**Action item:** Repeat each entry word for word. Leave any images out of the copy.

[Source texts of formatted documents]
•••
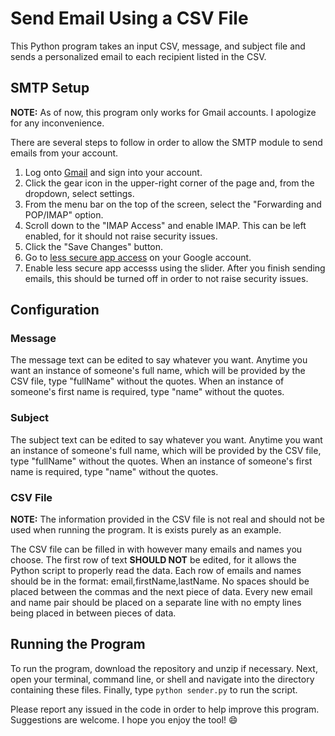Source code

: # Send Email Using a CSV File
This Python program takes an input CSV, message, and subject file and sends a personalized email to each recipient listed in the CSV.

## SMTP Setup
**NOTE:** As of now, this program only works for Gmail accounts. I apologize for any inconvenience.

There are several steps to follow in order to allow the SMTP module to send emails from your account.

1. Log onto [Gmail]("https://gmail.com") and sign into your account.
2. Click the gear icon in the upper-right corner of the page and, from the dropdown, select settings.
3. From the menu bar on the top of the screen, select the "Forwarding and POP/IMAP" option.
4. Scroll down to the "IMAP Access" and enable IMAP. This can be left enabled, for it should not raise security issues.
5. Click the "Save Changes" button.
6. Go to [less secure app access]("https://myaccount.google.com/lesssecureapps") on your Google account.
7. Enable less secure app accesss using the slider. After you finish sending emails, this should be turned off in order to not raise security issues.

## Configuration

### Message
The message text can be edited to say whatever you want. Anytime you want an instance of someone's full name, which will be provided by the CSV file, type "fullName" without the quotes. When an instance of someone's first name is required, type "name" without the quotes.

### Subject
The subject text can be edited to say whatever you want. Anytime you want an instance of someone's full name, which will be provided by the CSV file, type "fullName" without the quotes. When an instance of someone's first name is required, type "name" without the quotes.

### CSV File
**NOTE:** The information provided in the CSV file is not real and should not be used when running the program. It is exists purely as an example.

The CSV file can be filled in with however many emails and names you choose. The first row of text **SHOULD NOT** be edited, for it allows the Python script to properly read the data. Each row of emails and names should be in the format: email,firstName,lastName. No spaces should be placed between the commas and the next piece of data. Every new email and name pair should be placed on a separate line with no empty lines being placed in between pieces of data.

## Running the Program
To run the program, download the repository and unzip if necessary. Next, open your terminal, command line, or shell and navigate into the directory containing these files. Finally, type `python sender.py` to run the script.

Please report any issued in the code in order to help improve this program. Suggestions are welcome. I hope you enjoy the tool! 😄
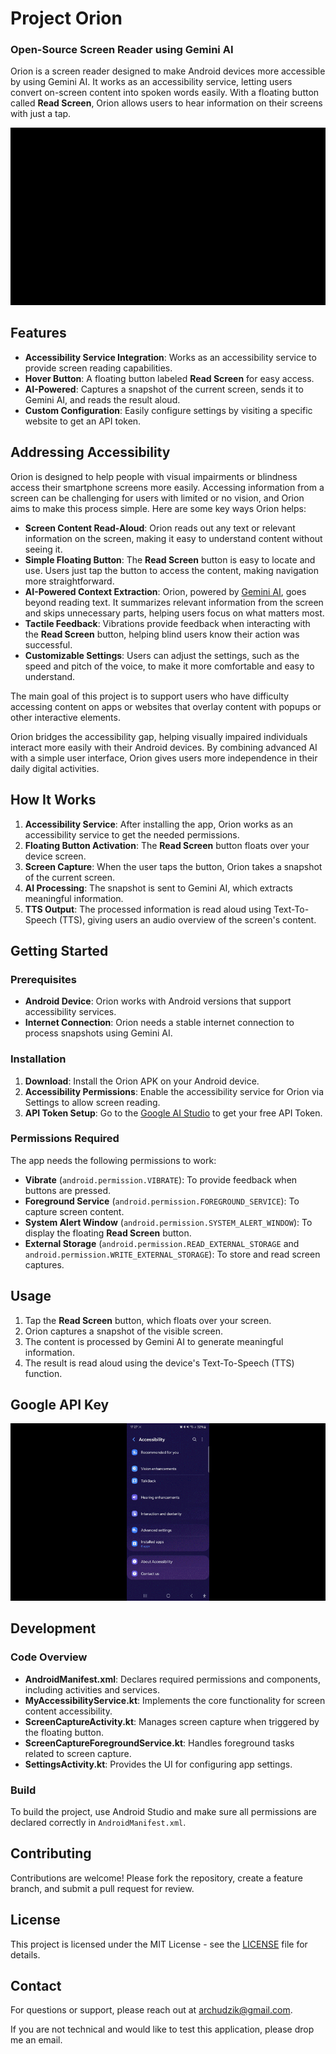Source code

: 
# Project Orion
### Open-Source Screen Reader using Gemini AI

Orion is a screen reader designed to make Android devices more accessible by using Gemini AI. It works as an accessibility service, letting users convert on-screen content into spoken words easily. With a floating button called **Read Screen**, Orion allows users to hear information on their screens with just a tap.

![Orion in Action](OrionGIF1.gif)

## Features
- **Accessibility Service Integration**: Works as an accessibility service to provide screen reading capabilities.
- **Hover Button**: A floating button labeled **Read Screen** for easy access.
- **AI-Powered**: Captures a snapshot of the current screen, sends it to Gemini AI, and reads the result aloud.
- **Custom Configuration**: Easily configure settings by visiting a specific website to get an API token.


## Addressing Accessibility

Orion is designed to help people with visual impairments or blindness access their smartphone screens more easily. Accessing information from a screen can be challenging for users with limited or no vision, and Orion aims to make this process simple. Here are some key ways Orion helps:

- **Screen Content Read-Aloud**: Orion reads out any text or relevant information on the screen, making it easy to understand content without seeing it.
- **Simple Floating Button**: The **Read Screen** button is easy to locate and use. Users just tap the button to access the content, making navigation more straightforward.
- **AI-Powered Context Extraction**: Orion, powered by [Gemini AI](https://gemini.google.com/), goes beyond reading text. It summarizes relevant information from the screen and skips unnecessary parts, helping users focus on what matters most.
- **Tactile Feedback**: Vibrations provide feedback when interacting with the **Read Screen** button, helping blind users know their action was successful.
- **Customizable Settings**: Users can adjust the settings, such as the speed and pitch of the voice, to make it more comfortable and easy to understand.

The main goal of this project is to support users who have difficulty accessing content on apps or websites that overlay content with popups or other interactive elements.

Orion bridges the accessibility gap, helping visually impaired individuals interact more easily with their Android devices. By combining advanced AI with a simple user interface, Orion gives users more independence in their daily digital activities.

## How It Works
1. **Accessibility Service**: After installing the app, Orion works as an accessibility service to get the needed permissions.
2. **Floating Button Activation**: The **Read Screen** button floats over your device screen.
3. **Screen Capture**: When the user taps the button, Orion takes a snapshot of the current screen.
4. **AI Processing**: The snapshot is sent to Gemini AI, which extracts meaningful information.
5. **TTS Output**: The processed information is read aloud using Text-To-Speech (TTS), giving users an audio overview of the screen's content.

## Getting Started

### Prerequisites
- **Android Device**: Orion works with Android versions that support accessibility services.
- **Internet Connection**: Orion needs a stable internet connection to process snapshots using Gemini AI.

### Installation
1. **Download**: Install the Orion APK on your Android device.
2. **Accessibility Permissions**: Enable the accessibility service for Orion via Settings to allow screen reading.
3. **API Token Setup**: Go to the [Google AI Studio](https://aistudio.google.com/app/apikey) to get your free API Token.

### Permissions Required
The app needs the following permissions to work:
- **Vibrate** (`android.permission.VIBRATE`): To provide feedback when buttons are pressed.
- **Foreground Service** (`android.permission.FOREGROUND_SERVICE`): To capture screen content.
- **System Alert Window** (`android.permission.SYSTEM_ALERT_WINDOW`): To display the floating **Read Screen** button.
- **External Storage** (`android.permission.READ_EXTERNAL_STORAGE` and `android.permission.WRITE_EXTERNAL_STORAGE`): To store and read screen captures.

## Usage
1. Tap the **Read Screen** button, which floats over your screen.
2. Orion captures a snapshot of the visible screen.
3. The content is processed by Gemini AI to generate meaningful information.
4. The result is read aloud using the device's Text-To-Speech (TTS) function.

## Google API Key
![Orion in Action](OrionGIF2.gif)

## Development
### Code Overview
- **AndroidManifest.xml**: Declares required permissions and components, including activities and services.
- **MyAccessibilityService.kt**: Implements the core functionality for screen content accessibility.
- **ScreenCaptureActivity.kt**: Manages screen capture when triggered by the floating button.
- **ScreenCaptureForegroundService.kt**: Handles foreground tasks related to screen capture.
- **SettingsActivity.kt**: Provides the UI for configuring app settings.

### Build
To build the project, use Android Studio and make sure all permissions are declared correctly in `AndroidManifest.xml`.

## Contributing
Contributions are welcome! Please fork the repository, create a feature branch, and submit a pull request for review.

## License
This project is licensed under the MIT License - see the [LICENSE](LICENSE) file for details.

## Contact
For questions or support, please reach out at [archudzik@gmail.com](mailto:archudzik@gmail.com).

If you are not technical and would like to test this application, please drop me an email.
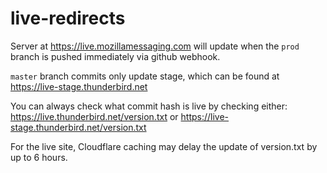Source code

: # live-redirects

Server at https://live.mozillamessaging.com will update when the `prod` branch is pushed immediately via github webhook. 

`master` branch commits only update stage, which can be found at https://live-stage.thunderbird.net

You can always check what commit hash is live by checking either: https://live.thunderbird.net/version.txt or https://live-stage.thunderbird.net/version.txt

For the live site, Cloudflare caching may delay the update of version.txt by up to 6 hours.
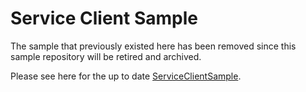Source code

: # Service Client Sample
The sample that previously existed here has been removed since this sample repository will be retired and archived.

Please see here for the up to date [ServiceClientSample](https://github.com/Azure/azure-iot-sdk-csharp/blob/main/readme.md#samples).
•••
**Answer for this exercise:**
Source code

: # Send Email Using a CSV File
This Python program takes an input CSV, message, and subject file and sends a personalized email to each recipient listed in the CSV.

## SMTP Setup
**NOTE:** As of now, this program only works for Gmail accounts. I apologize for any inconvenience.

There are several steps to follow in order to allow the SMTP module to send emails from your account.

1. Log onto [Gmail]("https://gmail.com") and sign into your account.
2. Click the gear icon in the upper-right corner of the page and, from the dropdown, select settings.
3. From the menu bar on the top of the screen, select the "Forwarding and POP/IMAP" option.
4. Scroll down to the "IMAP Access" and enable IMAP. This can be left enabled, for it should not raise security issues.
5. Click the "Save Changes" button.
6. Go to [less secure app access]("https://myaccount.google.com/lesssecureapps") on your Google account.
7. Enable less secure app accesss using the slider. After you finish sending emails, this should be turned off in order to not raise security issues.

## Configuration

### Message
The message text can be edited to say whatever you want. Anytime you want an instance of someone's full name, which will be provided by the CSV file, type "fullName" without the quotes. When an instance of someone's first name is required, type "name" without the quotes.

### Subject
The subject text can be edited to say whatever you want. Anytime you want an instance of someone's full name, which will be provided by the CSV file, type "fullName" without the quotes. When an instance of someone's first name is required, type "name" without the quotes.

### CSV File
**NOTE:** The information provided in the CSV file is not real and should not be used when running the program. It is exists purely as an example.

The CSV file can be filled in with however many emails and names you choose. The first row of text **SHOULD NOT** be edited, for it allows the Python script to properly read the data. Each row of emails and names should be in the format: email,firstName,lastName. No spaces should be placed between the commas and the next piece of data. Every new email and name pair should be placed on a separate line with no empty lines being placed in between pieces of data.

## Running the Program
To run the program, download the repository and unzip if necessary. Next, open your terminal, command line, or shell and navigate into the directory containing these files. Finally, type `python sender.py` to run the script.

Please report any issued in the code in order to help improve this program. Suggestions are welcome. I hope you enjoy the tool! 😄
Source code

: 
# Project Orion
### Open-Source Screen Reader using Gemini AI

Orion is a screen reader designed to make Android devices more accessible by using Gemini AI. It works as an accessibility service, letting users convert on-screen content into spoken words easily. With a floating button called **Read Screen**, Orion allows users to hear information on their screens with just a tap.

![Orion in Action](OrionGIF1.gif)

## Features
- **Accessibility Service Integration**: Works as an accessibility service to provide screen reading capabilities.
- **Hover Button**: A floating button labeled **Read Screen** for easy access.
- **AI-Powered**: Captures a snapshot of the current screen, sends it to Gemini AI, and reads the result aloud.
- **Custom Configuration**: Easily configure settings by visiting a specific website to get an API token.


## Addressing Accessibility

Orion is designed to help people with visual impairments or blindness access their smartphone screens more easily. Accessing information from a screen can be challenging for users with limited or no vision, and Orion aims to make this process simple. Here are some key ways Orion helps:

- **Screen Content Read-Aloud**: Orion reads out any text or relevant information on the screen, making it easy to understand content without seeing it.
- **Simple Floating Button**: The **Read Screen** button is easy to locate and use. Users just tap the button to access the content, making navigation more straightforward.
- **AI-Powered Context Extraction**: Orion, powered by [Gemini AI](https://gemini.google.com/), goes beyond reading text. It summarizes relevant information from the screen and skips unnecessary parts, helping users focus on what matters most.
- **Tactile Feedback**: Vibrations provide feedback when interacting with the **Read Screen** button, helping blind users know their action was successful.
- **Customizable Settings**: Users can adjust the settings, such as the speed and pitch of the voice, to make it more comfortable and easy to understand.

The main goal of this project is to support users who have difficulty accessing content on apps or websites that overlay content with popups or other interactive elements.

Orion bridges the accessibility gap, helping visually impaired individuals interact more easily with their Android devices. By combining advanced AI with a simple user interface, Orion gives users more independence in their daily digital activities.

## How It Works
1. **Accessibility Service**: After installing the app, Orion works as an accessibility service to get the needed permissions.
2. **Floating Button Activation**: The **Read Screen** button floats over your device screen.
3. **Screen Capture**: When the user taps the button, Orion takes a snapshot of the current screen.
4. **AI Processing**: The snapshot is sent to Gemini AI, which extracts meaningful information.
5. **TTS Output**: The processed information is read aloud using Text-To-Speech (TTS), giving users an audio overview of the screen's content.

## Getting Started

### Prerequisites
- **Android Device**: Orion works with Android versions that support accessibility services.
- **Internet Connection**: Orion needs a stable internet connection to process snapshots using Gemini AI.

### Installation
1. **Download**: Install the Orion APK on your Android device.
2. **Accessibility Permissions**: Enable the accessibility service for Orion via Settings to allow screen reading.
3. **API Token Setup**: Go to the [Google AI Studio](https://aistudio.google.com/app/apikey) to get your free API Token.

### Permissions Required
The app needs the following permissions to work:
- **Vibrate** (`android.permission.VIBRATE`): To provide feedback when buttons are pressed.
- **Foreground Service** (`android.permission.FOREGROUND_SERVICE`): To capture screen content.
- **System Alert Window** (`android.permission.SYSTEM_ALERT_WINDOW`): To display the floating **Read Screen** button.
- **External Storage** (`android.permission.READ_EXTERNAL_STORAGE` and `android.permission.WRITE_EXTERNAL_STORAGE`): To store and read screen captures.

## Usage
1. Tap the **Read Screen** button, which floats over your screen.
2. Orion captures a snapshot of the visible screen.
3. The content is processed by Gemini AI to generate meaningful information.
4. The result is read aloud using the device's Text-To-Speech (TTS) function.

## Google API Key
![Orion in Action](OrionGIF2.gif)

## Development
### Code Overview
- **AndroidManifest.xml**: Declares required permissions and components, including activities and services.
- **MyAccessibilityService.kt**: Implements the core functionality for screen content accessibility.
- **ScreenCaptureActivity.kt**: Manages screen capture when triggered by the floating button.
- **ScreenCaptureForegroundService.kt**: Handles foreground tasks related to screen capture.
- **SettingsActivity.kt**: Provides the UI for configuring app settings.

### Build
To build the project, use Android Studio and make sure all permissions are declared correctly in `AndroidManifest.xml`.

## Contributing
Contributions are welcome! Please fork the repository, create a feature branch, and submit a pull request for review.

## License
This project is licensed under the MIT License - see the [LICENSE](LICENSE) file for details.

## Contact
For questions or support, please reach out at [archudzik@gmail.com](mailto:archudzik@gmail.com).

If you are not technical and would like to test this application, please drop me an email.
Source code

: # live-redirects

Server at https://live.mozillamessaging.com will update when the `prod` branch is pushed immediately via github webhook. 

`master` branch commits only update stage, which can be found at https://live-stage.thunderbird.net

You can always check what commit hash is live by checking either: https://live.thunderbird.net/version.txt or https://live-stage.thunderbird.net/version.txt

For the live site, Cloudflare caching may delay the update of version.txt by up to 6 hours.
Source code

: # Service Client Sample
The sample that previously existed here has been removed since this sample repository will be retired and archived.

Please see here for the up to date [ServiceClientSample](https://github.com/Azure/azure-iot-sdk-csharp/blob/main/readme.md#samples).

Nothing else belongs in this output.